Nothing to My Name, and Happy

snow

There is much to be said for travelling. I am not talking about a week in Phuket on daddy’s credit card, I mean really getting away from the everyday and immersing yourself in something completely foreign to what you know as your familiar existence at home. How many of us will, god willing years from now, lay on our deathbed and think; “You know what, I did it exactly how I wanted to do it”?

The decision to give up all that is familiar and the comforts of home for an extended amount of time in exchange for an open road, a heavy backpack, cramped flights and the odd case of exploding stomach syndrome is one that is not taken lightly. When I was 19 years old I first took it upon myself to make this decision. I had dreamt of travel, seeing new places and meeting new people for as long as I could remember and now that I was old enough, my number one priority was to get out there and see it all. Upon reflection, naivety worked in my favour. I made some terrible decisions along my travels at this tender age, but nothing that killed me. The freedom that I felt then and the feeling I still get now is like a drug. Every day of my life is spent thinking about my next hit.

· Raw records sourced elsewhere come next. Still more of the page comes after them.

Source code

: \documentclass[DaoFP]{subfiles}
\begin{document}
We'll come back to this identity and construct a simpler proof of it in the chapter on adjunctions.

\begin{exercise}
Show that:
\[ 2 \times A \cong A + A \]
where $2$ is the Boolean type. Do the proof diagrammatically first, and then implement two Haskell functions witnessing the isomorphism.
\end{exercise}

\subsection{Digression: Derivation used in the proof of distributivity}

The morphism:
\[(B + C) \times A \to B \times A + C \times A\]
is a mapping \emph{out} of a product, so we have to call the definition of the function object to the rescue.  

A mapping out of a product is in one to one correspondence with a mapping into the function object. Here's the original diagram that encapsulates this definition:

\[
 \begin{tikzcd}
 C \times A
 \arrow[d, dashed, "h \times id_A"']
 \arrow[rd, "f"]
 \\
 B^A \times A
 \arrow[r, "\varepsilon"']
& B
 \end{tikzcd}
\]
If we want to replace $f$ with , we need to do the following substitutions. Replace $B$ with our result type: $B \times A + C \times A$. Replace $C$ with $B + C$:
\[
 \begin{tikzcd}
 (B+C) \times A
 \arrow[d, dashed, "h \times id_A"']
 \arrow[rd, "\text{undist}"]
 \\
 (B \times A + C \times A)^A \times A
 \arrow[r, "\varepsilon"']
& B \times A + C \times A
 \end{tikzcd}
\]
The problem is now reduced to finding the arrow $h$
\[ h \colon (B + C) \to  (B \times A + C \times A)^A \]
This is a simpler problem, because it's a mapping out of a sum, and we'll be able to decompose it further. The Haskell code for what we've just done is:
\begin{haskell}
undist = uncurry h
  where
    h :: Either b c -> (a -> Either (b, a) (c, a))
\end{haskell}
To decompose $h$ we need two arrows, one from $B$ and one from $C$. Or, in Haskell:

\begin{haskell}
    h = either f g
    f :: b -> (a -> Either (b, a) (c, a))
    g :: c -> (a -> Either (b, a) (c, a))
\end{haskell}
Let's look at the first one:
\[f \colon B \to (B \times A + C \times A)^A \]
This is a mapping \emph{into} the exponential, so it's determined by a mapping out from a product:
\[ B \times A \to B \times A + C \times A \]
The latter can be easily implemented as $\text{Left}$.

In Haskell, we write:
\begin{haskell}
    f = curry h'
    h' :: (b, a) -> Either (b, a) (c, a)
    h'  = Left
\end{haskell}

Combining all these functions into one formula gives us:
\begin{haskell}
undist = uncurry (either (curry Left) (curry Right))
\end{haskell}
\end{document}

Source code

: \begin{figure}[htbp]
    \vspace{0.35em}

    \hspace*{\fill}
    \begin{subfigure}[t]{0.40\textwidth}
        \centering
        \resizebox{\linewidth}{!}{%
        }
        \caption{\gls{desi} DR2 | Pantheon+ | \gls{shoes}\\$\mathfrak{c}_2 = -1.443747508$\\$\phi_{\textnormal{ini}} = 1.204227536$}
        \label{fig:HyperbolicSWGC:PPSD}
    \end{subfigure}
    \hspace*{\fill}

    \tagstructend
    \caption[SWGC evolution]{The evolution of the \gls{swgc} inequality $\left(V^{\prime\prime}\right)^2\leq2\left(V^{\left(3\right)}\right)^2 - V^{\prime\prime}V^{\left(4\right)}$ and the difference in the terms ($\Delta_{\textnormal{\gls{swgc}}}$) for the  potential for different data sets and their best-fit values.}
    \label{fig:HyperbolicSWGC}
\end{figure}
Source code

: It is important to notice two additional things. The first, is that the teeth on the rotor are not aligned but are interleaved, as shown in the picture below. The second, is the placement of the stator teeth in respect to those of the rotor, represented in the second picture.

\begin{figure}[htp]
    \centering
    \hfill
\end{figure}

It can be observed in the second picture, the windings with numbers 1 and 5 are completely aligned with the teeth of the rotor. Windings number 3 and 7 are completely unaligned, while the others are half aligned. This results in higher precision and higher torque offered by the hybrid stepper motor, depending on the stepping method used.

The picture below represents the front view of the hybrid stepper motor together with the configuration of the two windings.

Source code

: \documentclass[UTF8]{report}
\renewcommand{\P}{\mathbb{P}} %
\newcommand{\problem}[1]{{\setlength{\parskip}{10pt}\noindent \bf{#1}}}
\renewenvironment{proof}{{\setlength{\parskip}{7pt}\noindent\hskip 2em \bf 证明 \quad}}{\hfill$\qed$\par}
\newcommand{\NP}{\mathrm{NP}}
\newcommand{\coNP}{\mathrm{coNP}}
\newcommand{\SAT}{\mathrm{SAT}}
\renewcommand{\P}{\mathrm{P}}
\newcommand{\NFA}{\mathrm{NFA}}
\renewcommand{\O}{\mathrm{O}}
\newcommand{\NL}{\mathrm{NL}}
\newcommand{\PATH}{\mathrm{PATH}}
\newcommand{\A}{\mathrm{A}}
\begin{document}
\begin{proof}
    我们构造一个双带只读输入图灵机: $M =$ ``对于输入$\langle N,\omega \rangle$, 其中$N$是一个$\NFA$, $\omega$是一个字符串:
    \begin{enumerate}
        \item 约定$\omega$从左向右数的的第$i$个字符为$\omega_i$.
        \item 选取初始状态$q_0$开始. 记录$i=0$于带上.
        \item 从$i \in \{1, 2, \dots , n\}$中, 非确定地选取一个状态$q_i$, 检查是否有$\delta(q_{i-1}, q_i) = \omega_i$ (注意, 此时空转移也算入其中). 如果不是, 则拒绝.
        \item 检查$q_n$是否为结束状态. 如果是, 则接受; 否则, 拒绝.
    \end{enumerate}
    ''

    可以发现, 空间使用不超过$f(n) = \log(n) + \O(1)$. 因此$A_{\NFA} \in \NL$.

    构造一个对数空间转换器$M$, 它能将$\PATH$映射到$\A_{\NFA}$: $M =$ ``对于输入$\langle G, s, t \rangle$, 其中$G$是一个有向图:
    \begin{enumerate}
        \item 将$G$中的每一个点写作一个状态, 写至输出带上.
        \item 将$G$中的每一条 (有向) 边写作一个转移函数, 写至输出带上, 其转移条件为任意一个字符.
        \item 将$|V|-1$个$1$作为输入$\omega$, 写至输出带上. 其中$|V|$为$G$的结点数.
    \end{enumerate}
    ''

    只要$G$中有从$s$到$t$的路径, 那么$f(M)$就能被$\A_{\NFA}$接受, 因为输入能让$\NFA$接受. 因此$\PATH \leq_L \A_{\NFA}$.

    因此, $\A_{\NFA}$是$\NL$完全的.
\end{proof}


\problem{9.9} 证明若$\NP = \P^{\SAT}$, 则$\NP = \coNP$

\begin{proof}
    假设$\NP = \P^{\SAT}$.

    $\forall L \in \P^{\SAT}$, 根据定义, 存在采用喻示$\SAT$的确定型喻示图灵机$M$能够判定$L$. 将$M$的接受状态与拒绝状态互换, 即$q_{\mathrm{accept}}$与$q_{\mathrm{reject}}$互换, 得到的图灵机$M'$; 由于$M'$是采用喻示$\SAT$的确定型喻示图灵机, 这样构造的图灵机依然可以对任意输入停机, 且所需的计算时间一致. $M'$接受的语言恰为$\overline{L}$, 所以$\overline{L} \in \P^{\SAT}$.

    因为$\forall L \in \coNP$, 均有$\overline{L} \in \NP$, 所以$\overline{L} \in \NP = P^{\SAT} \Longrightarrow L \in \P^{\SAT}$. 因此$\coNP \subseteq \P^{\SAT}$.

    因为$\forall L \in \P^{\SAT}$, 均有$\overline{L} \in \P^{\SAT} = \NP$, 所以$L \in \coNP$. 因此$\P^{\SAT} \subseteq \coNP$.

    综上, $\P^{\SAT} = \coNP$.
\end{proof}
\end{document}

I remember running up the stairs of a rundown guesthouse in Rajasthan in my first week in India, taking the steps three at a time, clinching in a way that can only be interpreted by onlookers as ‘that guy is about to shit himself’. The thought running through my head at that particular time was not one of freedom, it was one of anger at the fact that I had given up my hygienic, en-suite bathroom at home to travel to a place where the boundary between the toilet and the outside world seemed to blur. My mind was completely focussed on getting to the toilet in the room. So focussed in fact that I had forgotten to collect the key from the receptionist who was screaming wildly behind me to remind me that I wouldn’t be able to get in and alas, “there are no public toilets up there sir!”. Disaster struck. I will leave the rest of this story to your imagination.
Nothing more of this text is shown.